Your instructions>
Would you repeat the listing exactly but omit every picture?

Supplied records>
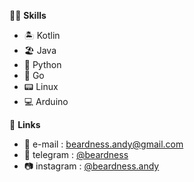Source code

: 💪🏼 **Skills**

- 🏝 Kotlin
- 🏖 Java
- 🐍 Python
- 🐹 Go
- 📟 Linux
- 💻 Arduino

🔗 **Links**

- 💌 e-mail : beardness.andy@gmail.com
- 💬 telegram : [@beardness](https://t.me/beardness)
- 📷 instagram : [@beardness.andy](https://www.instagram.com/beardness.andy)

Task result>
Source code

: 💪🏼 **Skills**

- 🏝 Kotlin
- 🏖 Java
- 🐍 Python
- 🐹 Go
- 📟 Linux
- 💻 Arduino

🔗 **Links**

- 💌 e-mail : beardness.andy@gmail.com
- 💬 telegram : [@beardness](https://t.me/beardness)
- 📷 instagram : [@beardness.andy](https://www.instagram.com/beardness.andy)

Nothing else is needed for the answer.